The latest "game developer celebrity" on my list is Kenta Cho, I guess.


You can add Kojima and Chris Roberts to that list.


Kojima?


The Digital Antiquarian (name of the site hosted at filfre.net) is always an excellent read. I highly recommend starting from the beginning, as our host takes us through a very well-researched history of computer and adventure gaming.

You can download the website's content in e-book form, which makes sense given its essay-like format. The link to do so is here: http://www.filfre.net/the-digital-antiquarian-e-book-library...


"It was Robert who negotiated the business deals, Robert who represented Origin’s interests with the Software Publishers Association, Robert who put a sober, businesslike face ... Robert who found himself trapped between the practicalities of running a business and the desires of a famous younger brother"

It was also Robert Garriot's way of running a business that killed Origin eventually. So don't waste any tears for the guy. He made a lot of money running a company on the back of his brother's vision and cash-cow games. He was very happy letting said brother maintain a personal fantasy world, which meant he was holding the corporate reins alone. And making sure Richard Garriot was kept out of the actual running of the company he created and the products of whom he was responsible for.


Origin was bought out by EA for 10's of millions of dollars - so hardly destroyed. Both Robert and Richard left several years later to work together again in a new company they both formed - Destination Games. Richard made enough money to pay an estimated 30 million dollars to become a private astronaut.

They were a team and a very successful one. Together they were far more successful than they probably would have been apart.

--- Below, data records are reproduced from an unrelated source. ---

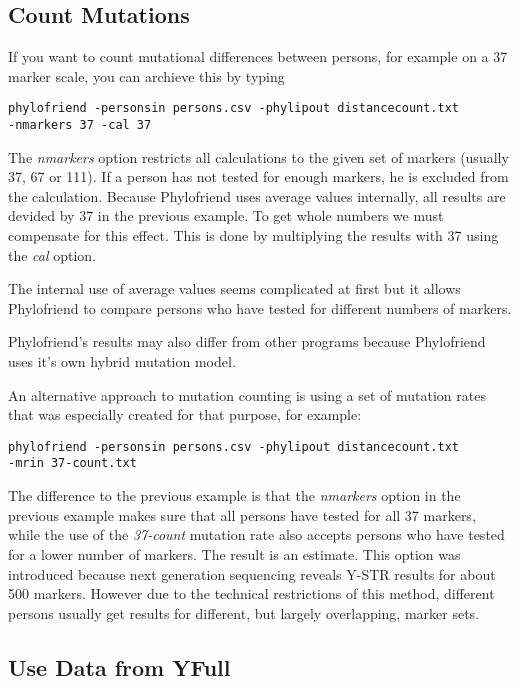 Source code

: \subsection{Count Mutations}

If you want to count mutational differences between
persons, for example on a 37 marker scale, you can
archieve this by typing

\noindent\texttt{phylofriend -personsin persons.csv -phylipout distancecount.txt\\
-nmarkers 37 -cal 37}

The \emph{nmarkers} option restricts all calculations
to the given set of markers (usually 37, 67 or 111). If
a person has not tested for enough markers, he is excluded
from the calculation. Because Phylofriend uses average
values internally, all results are devided by 37 in 
the previous example. To get whole numbers we must compensate
for this effect. This is done by multiplying the results
with 37 using the \emph{cal} option.

The internal use of average values seems complicated at
first but it allows Phylofriend to compare persons who
have tested for different numbers of markers.

Phylofriend's results may also differ from other programs
because Phylo\-friend uses it's own hybrid mutation model.

An alternative approach to mutation counting is using a set
of mutation rates that was especially created for that purpose,
for example:

\noindent\texttt{phylofriend -personsin persons.csv -phylipout distancecount.txt\\
-mrin 37-count.txt}

The difference to the previous example is that the \emph{nmarkers}
option in the previous example makes sure that all persons
have tested for all 37 markers, while the use of the
\emph{37-count} mutation rate also accepts persons who have
tested for a lower number of markers. The result is an estimate.
This option was introduced because next generation sequencing
reveals Y-STR results for about 500 markers. However due to
the technical restrictions of this method, different persons
usually get results for different, but largely overlapping,
marker sets.


\subsection{Use Data from YFull}

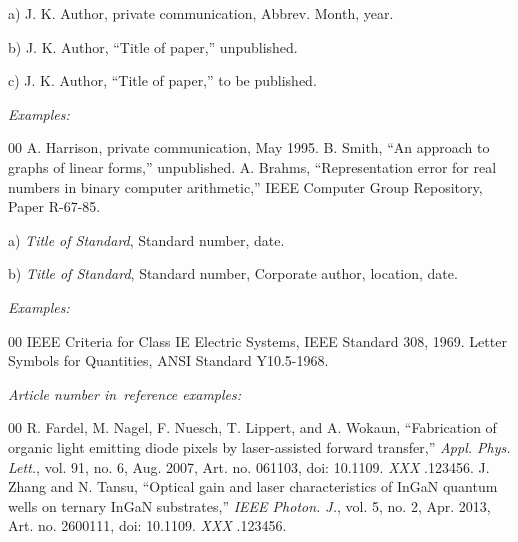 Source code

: \documentclass[journal,onecolumn,web]{ieeecolor}
\begin{document}

\noindent a) J. K. Author, private communication, Abbrev. Month, year.

\noindent b) J. K. Author, ``Title of paper,'' unpublished.

\noindent c) J. K. Author, ``Title of paper,'' to be published.

{\it Examples:}{\vadjust{\vspace*{-2.5em}}}

\begin{thebibliography}{00}
 A. Harrison, private communication, May 1995.
 B. Smith, ``An approach to graphs of linear forms,'' unpublished.
 A. Brahms, ``Representation error for real numbers in binary computer arithmetic,'' IEEE Computer Group Repository, Paper R-67-85.
\end{thebibliography}


\noindent a) {\it Title of Standard}, Standard number, date.

\noindent b) {\it Title of Standard}, Standard number, Corporate author, location, date.

{\it Examples:}{\vadjust{\vspace*{-2.5em}}}

\begin{thebibliography}{00}
 IEEE Criteria for Class IE Electric Systems, IEEE Standard 308, 1969.
 Letter Symbols for Quantities, ANSI Standard Y10.5-1968.
\end{thebibliography}

{\it Article number in~reference examples:}{\vadjust{\vspace*{-2.5em}}}

\begin{thebibliography}{00}
 R. Fardel, M. Nagel, F. Nuesch, T. Lippert, and A. Wokaun, ``Fabrication of organic light emitting diode pixels by laser-assisted forward transfer,'' {\it Appl. Phys. Lett.}, vol. 91, no. 6, Aug. 2007, Art. no. 061103, doi:  {10.1109.} {{\it XXX}} {.123456}.
 J. Zhang and N. Tansu, ``Optical gain and laser characteristics of InGaN quantum wells on ternary InGaN substrates,'' {\it IEEE Photon. J.}, vol. 5, no. 2, Apr. 2013, Art. no. 2600111, doi:  {10.1109.} {{\it XXX}} {.123456}.
\end{thebibliography}
\end{document}
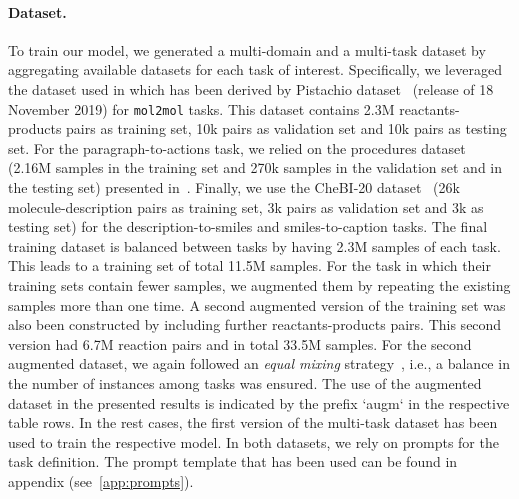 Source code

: \documentclass[nohyperref]{article}
\theoremstyle{plain}
\theoremstyle{definition}
\theoremstyle{remark}
\begin{document}
\paragraph{Dataset.}
To train our model, we generated a multi-domain and a multi-task dataset by aggregating available datasets for each task of interest. Specifically, we leveraged the dataset used in \citet{toniato2021unassisted} which has been derived by Pistachio dataset~\citep{pistachio} (release of 18 November 2019) for \texttt{mol2mol} tasks. This dataset contains 2.3M reactants-products pairs as training set, 10k pairs as validation set and 10k pairs as testing set. For the paragraph-to-actions task, we relied on the procedures dataset (2.16M samples in the training set and 270k samples in the validation set and in the testing set) presented in~\citeauthor{vaucher2020automated}. Finally, we use the CheBI-20 dataset~\citep{edwards2021text2mol,edwards2022translation} (26k molecule-description pairs as training set, 3k pairs as validation set and 3k as testing set) for the description-to-smiles and smiles-to-caption tasks. The final training dataset is balanced between tasks by having 2.3M samples of each task. This leads to a training set of total 11.5M samples. For the task in which their training sets contain fewer samples, we augmented them by repeating the existing samples more than one time. A second augmented version of the training set was also been constructed by including further reactants-products pairs. This second version had 6.7M reaction pairs and in total 33.5M samples. For the second augmented dataset, we again followed an \emph{equal mixing} strategy~\cite{raffel2020exploring}, i.e., a balance in the number of instances among tasks was ensured. The use of the augmented dataset in the presented results is indicated by the prefix `augm` in the respective table rows. In the rest cases, the first version of the multi-task dataset has been used to train the respective model. In both datasets, we rely on prompts for the task definition. The prompt template that has been used can be found in appendix (see~\autoref{app:prompts}).
\end{document}
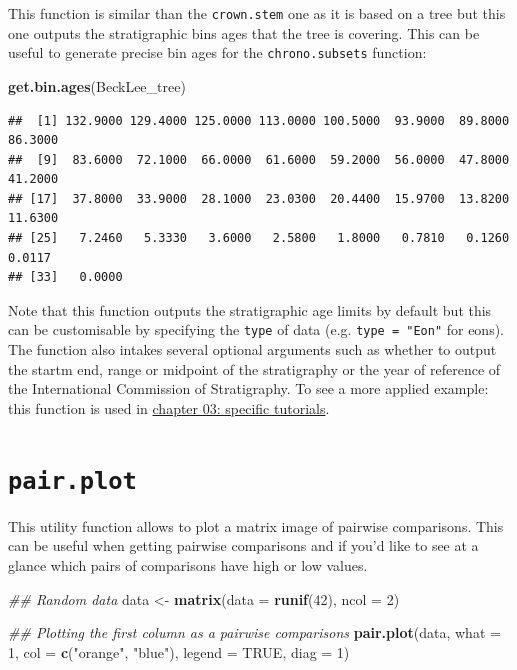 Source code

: \documentclass[]{book}
\newenvironment{Shaded}{\begin{snugshade}}{\end{snugshade}}
\newcommand{\CommentTok}[1]{\textcolor[rgb]{0.56,0.35,0.01}{\textit{#1}}}
\newcommand{\DataTypeTok}[1]{\textcolor[rgb]{0.13,0.29,0.53}{#1}}
\newcommand{\DecValTok}[1]{\textcolor[rgb]{0.00,0.00,0.81}{#1}}
\newcommand{\KeywordTok}[1]{\textcolor[rgb]{0.13,0.29,0.53}{\textbf{#1}}}
\newcommand{\NormalTok}[1]{#1}
\newcommand{\OtherTok}[1]{\textcolor[rgb]{0.56,0.35,0.01}{#1}}
\newcommand{\StringTok}[1]{\textcolor[rgb]{0.31,0.60,0.02}{#1}}
\begin{document}
This function is similar than the \texttt{crown.stem} one as it is based on a tree but this one outputs the stratigraphic bins ages that the tree is covering.
This can be useful to generate precise bin ages for the \texttt{chrono.subsets} function:

\begin{Shaded}
\begin{Highlighting}[]
\KeywordTok{get.bin.ages}\NormalTok{(BeckLee_tree)}
\end{Highlighting}
\end{Shaded}

\begin{verbatim}
##  [1] 132.9000 129.4000 125.0000 113.0000 100.5000  93.9000  89.8000  86.3000
##  [9]  83.6000  72.1000  66.0000  61.6000  59.2000  56.0000  47.8000  41.2000
## [17]  37.8000  33.9000  28.1000  23.0300  20.4400  15.9700  13.8200  11.6300
## [25]   7.2460   5.3330   3.6000   2.5800   1.8000   0.7810   0.1260   0.0117
## [33]   0.0000
\end{verbatim}

Note that this function outputs the stratigraphic age limits by default but this can be customisable by specifying the \texttt{type} of data (e.g. \texttt{type\ =\ "Eon"} for eons).
The function also intakes several optional arguments such as whether to output the startm end, range or midpoint of the stratigraphy or the year of reference of the International Commission of Stratigraphy.
To see a more applied example: this function is used in \protect\hyperlink{chrono-subsets}{chapter 03: specific tutorials}.

\hypertarget{pair.plot}{%
\section{\texorpdfstring{\texttt{pair.plot}}{pair.plot}}\label{pair.plot}}

This utility function allows to plot a matrix image of pairwise comparisons.
This can be useful when getting pairwise comparisons and if you'd like to see at a glance which pairs of comparisons have high or low values.

\begin{Shaded}
\begin{Highlighting}[]
\CommentTok{## Random data}
\NormalTok{data <-}\StringTok{ }\KeywordTok{matrix}\NormalTok{(}\DataTypeTok{data =} \KeywordTok{runif}\NormalTok{(}\DecValTok{42}\NormalTok{), }\DataTypeTok{ncol =} \DecValTok{2}\NormalTok{)}

\CommentTok{## Plotting the first column as a pairwise comparisons}
\KeywordTok{pair.plot}\NormalTok{(data, }\DataTypeTok{what =} \DecValTok{1}\NormalTok{, }\DataTypeTok{col =} \KeywordTok{c}\NormalTok{(}\StringTok{"orange"}\NormalTok{, }\StringTok{"blue"}\NormalTok{), }\DataTypeTok{legend =} \OtherTok{TRUE}\NormalTok{, }\DataTypeTok{diag =} \DecValTok{1}\NormalTok{)}
\end{Highlighting}
\end{Shaded}
\end{document}

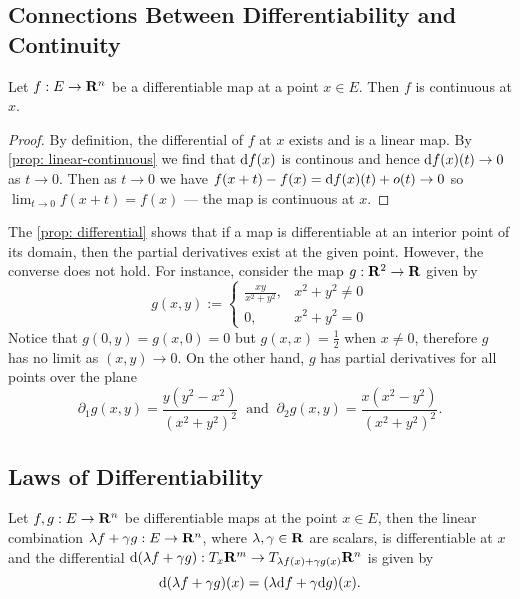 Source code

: \subsection{Connections Between Differentiability and Continuity}

\begin{corollary}
  Let \(f: E \to \mathbf{R}^n\) be a differentiable map at a point \(x \in E\).
  Then \(f\) is continuous at \(x\).
\end{corollary}

\begin{proof}
  By definition, the differential of \(f\) at \(x\) exists and is a linear map.
  By \cref{prop: linear-continuous} we find that \(\mathrm{d} f(x)\) is continous and
  hence \(\mathrm{d} f(x)(t) \to 0\) as \(t \to 0\). Then as \(t \to 0\) we have
  \(f(x + t) - f(x) = \mathrm{d} f(x)(t) + o(t) \to 0\) so \(\lim_{t \to 0} f(x + t)
  = f(x)\) --- the map is continuous at \(x\).
\end{proof}

\begin{remark}
  The \cref{prop: differential} shows that if a map is differentiable at an
  interior point of its domain, then the partial derivatives exist at the given
  point. However, the converse does not hold. For instance, consider the map
  \(g: \mathbf{R}^2 \to \mathbf{R}\) given by
  \[
    g(x, y) :=
    \begin{cases}
      \frac{x y}{x^2 + y^2}, &x^2 + y^2 \neq 0 \\
      0, &x^2 + y^2 = 0
    \end{cases}
  \]
  Notice that \(g(0, y) = g(x, 0) = 0\) but \(g(x, x) = \frac 1 2\) when \(x
  \neq 0\), therefore \(g\) has no limit as \((x,y) \to 0\). On the other hand,
  \(g\) has partial derivatives for all points over the plane
  \[
    \partial_1 g(x, y) = \frac{y (y^2 - x^2)}{(x^2 + y^2)^2}
    \ \text{ and }\
    \partial_2 g(x, y) = \frac{x (x^2 - y^2)}{(x^2 + y^2)^2}.
  \]
\end{remark}

\subsection{Laws of Differentiability}

\begin{theorem}\label{thm: diff-linear}
  Let \(f, g: E \to \mathbf{R}^n\) be differentiable maps at the point \(x \in E\), then
  the linear combination \(\lambda f + \gamma g: E \to \mathbf{R}^n\), where \(\lambda,
  \gamma \in \mathbf{R}\) are scalars, is differentiable at \(x\) and the differential
  \(\mathrm{d}(\lambda f + \gamma g): T_x\mathbf{R}^m \to T_{\lambda f(x) + \gamma
  g(x)}\mathbf{R}^n\) is given by
  \[
    \mathrm{d} (\lambda f + \gamma g)(x) = (\lambda \mathrm{d} f + \gamma \mathrm{d} g)(x).
  \]
\end{theorem}

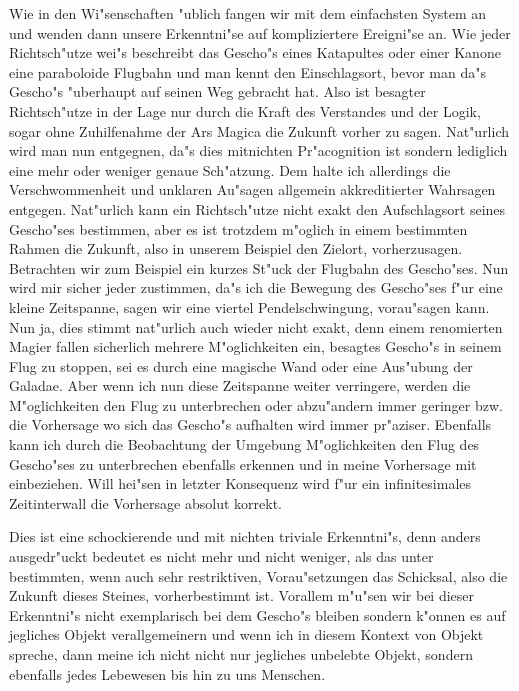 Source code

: \documentclass[a5paper,8pt]{book}
\begin{document}
Wie in den Wi"senschaften "ublich fangen wir mit dem einfachsten System an und wenden dann unsere Erkenntni"se auf kompliziertere Ereigni"se an. Wie jeder Richtsch"utze wei"s beschreibt das Gescho"s eines Katapultes oder einer Kanone eine paraboloide Flugbahn und man kennt den Einschlagsort, bevor man da"s Gescho"s "uberhaupt auf seinen Weg gebracht hat. Also ist besagter Richtsch"utze in der Lage nur durch die Kraft des Verstandes und der Logik, sogar ohne Zuhilfenahme der Ars Magica die Zukunft vorher zu sagen. Nat"urlich wird man nun entgegnen, da"s dies mitnichten Pr"acognition ist sondern lediglich eine mehr oder weniger genaue Sch"atzung. Dem halte ich allerdings die Verschwommenheit und unklaren Au"sagen allgemein akkreditierter Wahrsagen entgegen.
Nat"urlich kann ein Richtsch"utze nicht exakt den Aufschlagsort seines Gescho"ses bestimmen, aber es ist trotzdem m"oglich in einem bestimmten Rahmen die Zukunft, also in unserem Beispiel den Zielort, vorherzusagen.
Betrachten wir zum Beispiel ein kurzes St"uck der Flugbahn des Gescho"ses. Nun wird mir sicher jeder zustimmen, da"s ich die Bewegung des Gescho"ses f"ur eine kleine Zeitspanne, sagen wir eine viertel Pendelschwingung, vorau"sagen kann. Nun ja, dies stimmt nat"urlich auch wieder nicht exakt, denn einem renomierten Magier fallen sicherlich mehrere M"oglichkeiten ein, besagtes Gescho"s in seinem Flug zu stoppen, sei es durch eine magische Wand oder eine Aus"ubung der Galadae.
Aber wenn ich nun diese Zeitspanne weiter verringere, werden die M"oglichkeiten den Flug zu unterbrechen oder abzu"andern immer geringer bzw. die Vorhersage wo sich das Gescho"s aufhalten wird immer pr"aziser. Ebenfalls kann ich durch die Beobachtung der Umgebung M"oglichkeiten den Flug des Gescho"ses zu unterbrechen ebenfalls erkennen und in meine Vorhersage mit einbeziehen. Will hei"sen in letzter Konsequenz wird f"ur ein infinitesimales Zeitinterwall die Vorhersage absolut korrekt.

Dies ist eine schockierende und mit nichten triviale Erkenntni"s, denn anders ausgedr"uckt bedeutet es nicht mehr und nicht weniger, als das unter bestimmten, wenn auch sehr restriktiven, Vorau"setzungen das Schicksal, also die Zukunft dieses Steines, vorherbestimmt ist.
Vorallem m"u"sen wir bei dieser Erkenntni"s nicht exemplarisch bei dem Gescho"s bleiben sondern k"onnen es auf jegliches Objekt verallgemeinern und wenn ich in diesem Kontext von Objekt spreche, dann meine ich nicht nicht nur jegliches unbelebte Objekt, sondern ebenfalls jedes Lebewesen bis hin zu uns Menschen.
\end{document}
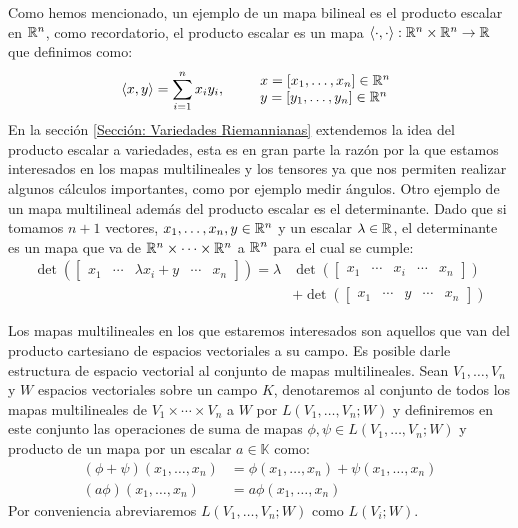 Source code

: Como hemos mencionado, un ejemplo de un mapa bilineal es el producto escalar en $\mathbb{R}^n$, como recordatorio, el producto escalar es un mapa $\langle \cdot , \cdot \rangle: \mathbb{R}^n \times \mathbb{R}^n \to \mathbb{R}$ que definimos como:
\[
	\langle x,y \rangle = \sum_{i=1}^{n} x_i y_i, \quad\quad
	\begin{array}{l}
		x=[x_1,\dots,x_n] \in \mathbb{R}^n \\
		y=[y_1,\dots,y_n] \in \mathbb{R}^n
	\end{array}
\]
En la sección \ref{Sección: Variedades Riemannianas} extendemos la idea del producto escalar a variedades, esta es en gran parte la razón por la que estamos interesados en los mapas multilineales y los tensores ya que nos permiten realizar algunos cálculos importantes, como por ejemplo medir ángulos.
Otro ejemplo de un mapa multilineal además del producto escalar es el determinante. Dado que si tomamos $n+1$ vectores, $x_1, \ldots, x_n, y \in \mathbb{R}^n$ y un escalar $\lambda \in \mathbb{R}$, el determinante es un mapa que va de $\mathbb{R}^n \times \cdots \times \mathbb{R}^n$ a $\mathbb{R}^n$ para el cual se cumple:
\begin{align*}
	\det(\begin{bmatrix}x_1 & \cdots & \lambda x_i + y & \cdots & x_n \end{bmatrix}) = \lambda &
	\det(\begin{bmatrix}x_1 & \cdots &x_i&\cdots& x_n \end{bmatrix})                                                                                                  \\
	                                                                                           & + \det(\begin{bmatrix}x_1 & \cdots & y & \cdots & x_n \end{bmatrix})
\end{align*}

Los mapas multilineales en los que estaremos interesados son aquellos que van del producto cartesiano de espacios vectoriales a su campo. Es posible darle estructura de espacio vectorial al conjunto de mapas multilineales. Sean $V_1, \ldots, V_n$ y $W$ espacios vectoriales sobre un campo $K$, denotaremos al conjunto de todos los mapas multilineales de $V_1 \times \cdots \times V_n$ a $W$ por $L(V_1,\ldots,V_n;W)$ y definiremos en este conjunto las operaciones de suma de mapas $\phi, \psi \in L(V_1,\ldots,V_n;W)$ y producto de un mapa por un escalar $a \in \mathbb{K}$ como:
\begin{align*}
	(\phi + \psi)(x_1, \ldots, x_n) & = \phi(x_1,\ldots,x_n) + \psi(x_1,\ldots,x_n) \\
	(a \phi)(x_1, \ldots, x_n)      & = a \phi(x_1, \ldots, x_n)
\end{align*}
Por conveniencia abreviaremos $L(V_1, \ldots, V_n; W)$ como $L(V_i;W)$.
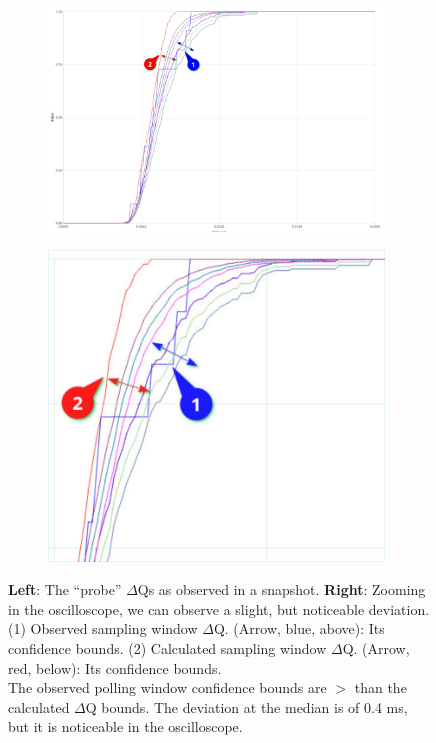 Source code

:        \begin{figure}[H]
            \centering
            \begin{subfigure}{.5\textwidth}
                \centering
                \includegraphics[width=0.98\textwidth]{img/overload_2/150_probe2.pdf}
                \label{fig:ovuvv}
            \end{subfigure}%
            \begin{subfigure}{.5\textwidth}
                \centering
                \includegraphics[width =0.98\textwidth]{img/overload_2/150_probe2zoom_cropped.pdf}
                \label{fig:ovovv}
            \end{subfigure}
            \caption{\textbf{Left}: The ``probe'' $\Delta$Qs as observed in a snapshot. \textbf{Right}: Zooming in the oscilloscope, we can observe a slight, but noticeable deviation. (1) Observed sampling window $\Delta$Q. (Arrow, blue, above): Its confidence bounds. (2) Calculated sampling window $\Delta$Q. (Arrow, red, below): Its confidence bounds. \\ The observed polling window confidence bounds are $>$ than the calculated $\Delta$Q bounds. The deviation at the median is of 0.4 ms, but it is noticeable in the oscilloscope.}
            \label{fig:avavv} 
        \end{figure}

...left because they failed to produce another game? The last of the series was an embarrassing botch, was released broken, and disappointed millions.


I would wish I had someone like that to maintain the boring business parts while I code away at my dream project.


They are called CEOs


Richard is at it again, with a new project that looks interesting. https://www.shroudoftheavatar.com/


Fans of Ultima V need to check out the U5 Lazarus project [1], an entirely fan-made re-creation of the game using the Dungeon Siege engine. Hard to believe even that remake is over 10 years old...

1: http://www.u5lazarus.com/


One of my great childhood experiences was going to a big Apple conference in Boston and meeting Garriot, right before ultima 4 came out (he was demoing it). After introducing myself, and saying I knew all about the game (I had pirated it) he said "well you seem to know plenty about it and you like it, so why don't you just demo it for me while go out and do some stuff".


I didn't know the combat system for Ultima V was paper-prototyped first. That's an interesting tit-bit! I've never actually seen it done on games I've worked on but since reading about it in The Art of Game Design: A Book of Lenses, it's been something I've been looking for an opportunity to try out.


Was Ultima Online not the pinnacle of the Ultima games?


Before, or after EA pillaged it? :)


Previous entry from this blog on HN front page was about Wasteland — which prompted me to try play Wasteland 2 again, after initial disappointment. Turns out, when you treat the game as text-based adventure, practice a little bit more patience (with a little help of self-prescribed herbal medication) and concentrate on the story and setting, it is indeed a fantastic game.

I never invested enough time into any Ultima titles to truly enjoy it — and I think after this article I will finally get to it.


This headline alone was worth the nostalgic memories since friends and I logged many hours on Ultima IV on an Apple IIc. Back then it was trivial to open up game files in a hex editor and give yourself unlimited weapons.


Could someone please port a version of Ultima V to the Oculus Rift? I would like it to have the same exact game engine, Just with VR-appropriate graphics. That would the best game ever. OKTHXBYE.